+++ DATASET

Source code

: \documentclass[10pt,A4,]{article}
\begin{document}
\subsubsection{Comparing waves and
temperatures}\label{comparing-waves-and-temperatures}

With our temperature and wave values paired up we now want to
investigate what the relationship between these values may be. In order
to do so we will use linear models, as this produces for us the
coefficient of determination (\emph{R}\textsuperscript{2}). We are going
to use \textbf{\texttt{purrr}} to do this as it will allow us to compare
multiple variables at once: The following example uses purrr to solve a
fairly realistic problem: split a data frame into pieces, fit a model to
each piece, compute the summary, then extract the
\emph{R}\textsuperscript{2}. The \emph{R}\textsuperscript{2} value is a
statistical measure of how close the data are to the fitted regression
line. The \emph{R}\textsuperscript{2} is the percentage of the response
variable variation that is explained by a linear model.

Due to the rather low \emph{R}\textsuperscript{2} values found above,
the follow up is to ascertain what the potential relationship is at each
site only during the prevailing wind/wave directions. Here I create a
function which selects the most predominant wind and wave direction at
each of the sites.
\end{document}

++++++

- EXERCISE PROMPT -
Filter the records for the string "will" and copy every line that holds it.

- EXERCISE ANSWER -
to do so we will use linear models, as this produces for us the
to use \textbf{\texttt{purrr}} to do this as it will allow us to compare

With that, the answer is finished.